Print the lines of the data, starting with the first, up to and including the line where "- liczba całkowita" appears.

───

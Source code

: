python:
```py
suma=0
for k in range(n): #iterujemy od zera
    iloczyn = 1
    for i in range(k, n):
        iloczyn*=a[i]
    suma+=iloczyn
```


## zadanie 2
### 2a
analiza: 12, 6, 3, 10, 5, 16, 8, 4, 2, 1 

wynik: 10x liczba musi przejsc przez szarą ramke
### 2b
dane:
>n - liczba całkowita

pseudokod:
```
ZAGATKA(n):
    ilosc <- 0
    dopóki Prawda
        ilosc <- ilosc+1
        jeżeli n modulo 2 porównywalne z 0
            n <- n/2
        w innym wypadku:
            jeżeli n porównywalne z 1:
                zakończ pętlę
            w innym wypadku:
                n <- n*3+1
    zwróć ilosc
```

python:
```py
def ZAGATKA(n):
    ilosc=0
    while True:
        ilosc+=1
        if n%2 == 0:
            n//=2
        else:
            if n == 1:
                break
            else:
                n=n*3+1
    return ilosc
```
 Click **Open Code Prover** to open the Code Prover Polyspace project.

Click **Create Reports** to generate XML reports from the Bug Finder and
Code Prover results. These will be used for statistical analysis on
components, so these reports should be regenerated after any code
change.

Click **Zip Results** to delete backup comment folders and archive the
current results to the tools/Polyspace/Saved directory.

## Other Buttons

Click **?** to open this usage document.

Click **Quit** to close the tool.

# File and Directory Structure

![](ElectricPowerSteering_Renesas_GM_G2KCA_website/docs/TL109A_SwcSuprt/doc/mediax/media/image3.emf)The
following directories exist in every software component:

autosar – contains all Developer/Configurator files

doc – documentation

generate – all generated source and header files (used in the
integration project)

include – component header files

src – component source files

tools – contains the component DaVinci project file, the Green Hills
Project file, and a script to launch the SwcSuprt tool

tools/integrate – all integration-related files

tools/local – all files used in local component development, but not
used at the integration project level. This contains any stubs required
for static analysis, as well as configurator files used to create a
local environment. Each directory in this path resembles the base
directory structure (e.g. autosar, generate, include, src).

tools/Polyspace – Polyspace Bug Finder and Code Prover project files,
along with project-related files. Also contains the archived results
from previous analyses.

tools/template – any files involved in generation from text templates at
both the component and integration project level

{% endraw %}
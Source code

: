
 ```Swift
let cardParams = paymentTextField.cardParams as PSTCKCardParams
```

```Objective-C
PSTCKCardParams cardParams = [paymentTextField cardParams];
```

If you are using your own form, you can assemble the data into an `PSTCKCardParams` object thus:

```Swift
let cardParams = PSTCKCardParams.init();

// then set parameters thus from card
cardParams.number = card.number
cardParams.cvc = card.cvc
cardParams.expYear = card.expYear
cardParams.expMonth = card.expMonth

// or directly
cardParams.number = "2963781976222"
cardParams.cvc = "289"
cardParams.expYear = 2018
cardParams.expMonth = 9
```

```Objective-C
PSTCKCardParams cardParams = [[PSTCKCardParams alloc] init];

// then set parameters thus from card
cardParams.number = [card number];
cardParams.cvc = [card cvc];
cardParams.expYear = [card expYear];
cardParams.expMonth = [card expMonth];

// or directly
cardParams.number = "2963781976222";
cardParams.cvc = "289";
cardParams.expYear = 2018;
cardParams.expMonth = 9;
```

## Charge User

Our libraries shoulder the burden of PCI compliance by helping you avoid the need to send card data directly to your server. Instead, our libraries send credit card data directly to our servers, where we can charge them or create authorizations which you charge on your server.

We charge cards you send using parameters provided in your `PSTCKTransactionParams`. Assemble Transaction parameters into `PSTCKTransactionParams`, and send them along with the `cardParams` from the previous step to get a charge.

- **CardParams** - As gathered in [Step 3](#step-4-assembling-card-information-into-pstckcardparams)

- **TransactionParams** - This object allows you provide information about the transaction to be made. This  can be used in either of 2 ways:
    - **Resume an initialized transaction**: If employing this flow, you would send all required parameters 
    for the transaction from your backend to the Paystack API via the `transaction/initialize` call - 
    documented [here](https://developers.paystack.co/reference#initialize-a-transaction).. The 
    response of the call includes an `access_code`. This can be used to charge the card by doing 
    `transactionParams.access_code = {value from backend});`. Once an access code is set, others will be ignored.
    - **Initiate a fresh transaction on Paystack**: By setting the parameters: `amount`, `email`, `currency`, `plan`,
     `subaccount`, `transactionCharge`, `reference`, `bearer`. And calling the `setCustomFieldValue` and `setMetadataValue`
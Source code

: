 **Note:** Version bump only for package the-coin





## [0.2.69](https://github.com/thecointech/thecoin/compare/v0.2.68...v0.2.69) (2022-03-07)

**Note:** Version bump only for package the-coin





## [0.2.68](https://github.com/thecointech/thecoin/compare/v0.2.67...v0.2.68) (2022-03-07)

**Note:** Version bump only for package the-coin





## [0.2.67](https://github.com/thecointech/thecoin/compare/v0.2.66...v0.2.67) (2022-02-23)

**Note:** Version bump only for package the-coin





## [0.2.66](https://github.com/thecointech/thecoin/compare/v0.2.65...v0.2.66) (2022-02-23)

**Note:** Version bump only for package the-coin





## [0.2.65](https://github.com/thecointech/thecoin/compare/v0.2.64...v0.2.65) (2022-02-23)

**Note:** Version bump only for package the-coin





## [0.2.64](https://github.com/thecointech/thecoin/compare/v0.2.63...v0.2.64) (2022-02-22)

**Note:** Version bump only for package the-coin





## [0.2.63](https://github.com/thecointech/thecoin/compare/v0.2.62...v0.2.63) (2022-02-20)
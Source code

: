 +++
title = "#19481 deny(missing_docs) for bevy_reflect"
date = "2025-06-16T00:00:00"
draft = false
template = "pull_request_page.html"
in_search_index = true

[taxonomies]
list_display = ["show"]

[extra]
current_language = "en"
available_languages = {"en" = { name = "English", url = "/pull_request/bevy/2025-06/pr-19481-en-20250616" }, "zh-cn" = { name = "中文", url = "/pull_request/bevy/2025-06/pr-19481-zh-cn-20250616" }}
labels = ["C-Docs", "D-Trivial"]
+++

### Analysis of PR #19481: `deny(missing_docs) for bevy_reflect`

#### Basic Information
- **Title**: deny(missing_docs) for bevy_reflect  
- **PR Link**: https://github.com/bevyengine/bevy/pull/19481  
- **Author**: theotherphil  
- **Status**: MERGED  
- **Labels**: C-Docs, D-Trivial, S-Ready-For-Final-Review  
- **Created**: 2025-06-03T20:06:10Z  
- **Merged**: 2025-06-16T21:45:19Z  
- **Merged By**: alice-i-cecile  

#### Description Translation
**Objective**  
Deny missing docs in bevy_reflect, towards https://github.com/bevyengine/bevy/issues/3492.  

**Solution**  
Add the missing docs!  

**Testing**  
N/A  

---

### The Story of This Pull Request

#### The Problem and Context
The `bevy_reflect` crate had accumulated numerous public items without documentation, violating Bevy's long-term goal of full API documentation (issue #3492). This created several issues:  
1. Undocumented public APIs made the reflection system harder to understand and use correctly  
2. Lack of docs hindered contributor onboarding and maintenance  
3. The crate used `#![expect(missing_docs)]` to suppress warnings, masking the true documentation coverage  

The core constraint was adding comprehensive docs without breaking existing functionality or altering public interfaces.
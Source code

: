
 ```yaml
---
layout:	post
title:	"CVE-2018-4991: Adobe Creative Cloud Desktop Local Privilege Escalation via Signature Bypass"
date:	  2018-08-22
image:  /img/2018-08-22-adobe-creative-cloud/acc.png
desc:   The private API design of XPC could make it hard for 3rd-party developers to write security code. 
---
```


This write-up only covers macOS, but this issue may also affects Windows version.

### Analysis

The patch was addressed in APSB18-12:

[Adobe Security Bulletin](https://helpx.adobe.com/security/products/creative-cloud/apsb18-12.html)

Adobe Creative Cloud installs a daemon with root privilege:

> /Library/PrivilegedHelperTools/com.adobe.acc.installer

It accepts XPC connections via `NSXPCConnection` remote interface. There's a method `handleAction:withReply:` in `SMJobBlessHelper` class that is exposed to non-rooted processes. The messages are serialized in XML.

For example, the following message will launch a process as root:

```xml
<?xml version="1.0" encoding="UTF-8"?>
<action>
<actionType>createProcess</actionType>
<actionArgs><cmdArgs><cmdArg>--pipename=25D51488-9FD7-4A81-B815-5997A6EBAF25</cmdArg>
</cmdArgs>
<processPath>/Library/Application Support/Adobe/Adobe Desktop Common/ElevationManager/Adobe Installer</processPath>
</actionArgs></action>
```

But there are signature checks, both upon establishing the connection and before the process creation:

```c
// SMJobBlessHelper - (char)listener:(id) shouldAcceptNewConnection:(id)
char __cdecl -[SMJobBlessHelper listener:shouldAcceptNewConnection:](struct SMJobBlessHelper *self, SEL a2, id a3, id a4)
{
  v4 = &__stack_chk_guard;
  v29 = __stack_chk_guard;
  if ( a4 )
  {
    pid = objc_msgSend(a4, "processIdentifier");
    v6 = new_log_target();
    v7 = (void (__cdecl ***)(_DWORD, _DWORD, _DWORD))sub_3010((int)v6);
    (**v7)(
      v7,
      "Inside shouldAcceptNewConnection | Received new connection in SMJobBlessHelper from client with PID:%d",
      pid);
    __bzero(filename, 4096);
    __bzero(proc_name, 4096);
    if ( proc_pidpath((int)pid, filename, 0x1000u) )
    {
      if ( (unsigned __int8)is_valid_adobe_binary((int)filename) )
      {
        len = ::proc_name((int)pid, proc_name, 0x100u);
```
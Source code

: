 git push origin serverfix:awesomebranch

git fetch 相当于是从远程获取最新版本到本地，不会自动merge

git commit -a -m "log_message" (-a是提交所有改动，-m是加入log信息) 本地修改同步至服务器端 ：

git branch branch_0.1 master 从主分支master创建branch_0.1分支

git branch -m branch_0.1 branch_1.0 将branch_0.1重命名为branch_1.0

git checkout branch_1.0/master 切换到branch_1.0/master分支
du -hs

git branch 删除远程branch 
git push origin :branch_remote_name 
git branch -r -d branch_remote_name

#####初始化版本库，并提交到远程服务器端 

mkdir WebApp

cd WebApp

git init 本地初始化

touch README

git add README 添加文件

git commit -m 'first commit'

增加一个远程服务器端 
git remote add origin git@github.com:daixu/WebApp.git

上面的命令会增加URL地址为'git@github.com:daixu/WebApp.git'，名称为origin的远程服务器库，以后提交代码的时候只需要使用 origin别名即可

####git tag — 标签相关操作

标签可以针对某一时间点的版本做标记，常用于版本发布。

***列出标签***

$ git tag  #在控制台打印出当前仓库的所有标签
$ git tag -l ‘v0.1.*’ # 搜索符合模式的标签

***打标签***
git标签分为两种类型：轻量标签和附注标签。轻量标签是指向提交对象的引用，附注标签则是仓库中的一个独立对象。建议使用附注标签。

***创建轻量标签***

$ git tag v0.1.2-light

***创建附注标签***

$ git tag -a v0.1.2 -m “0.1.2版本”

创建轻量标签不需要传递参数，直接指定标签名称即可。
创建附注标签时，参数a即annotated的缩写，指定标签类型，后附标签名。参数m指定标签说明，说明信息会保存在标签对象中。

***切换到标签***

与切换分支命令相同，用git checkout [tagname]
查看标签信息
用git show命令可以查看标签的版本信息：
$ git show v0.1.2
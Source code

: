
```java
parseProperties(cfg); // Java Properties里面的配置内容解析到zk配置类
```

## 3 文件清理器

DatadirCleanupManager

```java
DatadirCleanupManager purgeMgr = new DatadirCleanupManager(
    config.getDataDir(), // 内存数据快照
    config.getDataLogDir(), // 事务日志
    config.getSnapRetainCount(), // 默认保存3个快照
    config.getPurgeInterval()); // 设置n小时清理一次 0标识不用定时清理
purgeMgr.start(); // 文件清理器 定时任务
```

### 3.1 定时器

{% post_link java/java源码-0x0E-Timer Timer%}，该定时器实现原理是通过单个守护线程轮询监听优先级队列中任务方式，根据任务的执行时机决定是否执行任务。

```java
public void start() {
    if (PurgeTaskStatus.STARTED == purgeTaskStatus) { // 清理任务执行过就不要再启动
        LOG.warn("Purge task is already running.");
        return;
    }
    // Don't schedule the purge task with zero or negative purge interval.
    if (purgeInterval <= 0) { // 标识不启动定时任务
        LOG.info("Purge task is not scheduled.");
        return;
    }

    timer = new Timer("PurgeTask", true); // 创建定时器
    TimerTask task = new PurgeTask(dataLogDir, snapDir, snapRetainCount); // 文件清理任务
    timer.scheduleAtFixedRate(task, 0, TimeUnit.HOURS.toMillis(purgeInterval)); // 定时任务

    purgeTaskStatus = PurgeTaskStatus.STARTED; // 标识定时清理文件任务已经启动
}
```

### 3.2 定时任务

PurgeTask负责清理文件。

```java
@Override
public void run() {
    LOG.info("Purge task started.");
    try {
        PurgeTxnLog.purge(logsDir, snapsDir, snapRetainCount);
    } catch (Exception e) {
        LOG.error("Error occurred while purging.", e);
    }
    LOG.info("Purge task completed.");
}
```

───

◆ **Expected answer**:
Source code

:python:
```py
suma=0
for k in range(n): #iterujemy od zera
    iloczyn = 1
    for i in range(k, n):
        iloczyn*=a[i]
    suma+=iloczyn
```


## zadanie 2
### 2a
analiza: 12, 6, 3, 10, 5, 16, 8, 4, 2, 1 

wynik: 10x liczba musi przejsc przez szarą ramke
### 2b
dane:
>n - liczba całkowita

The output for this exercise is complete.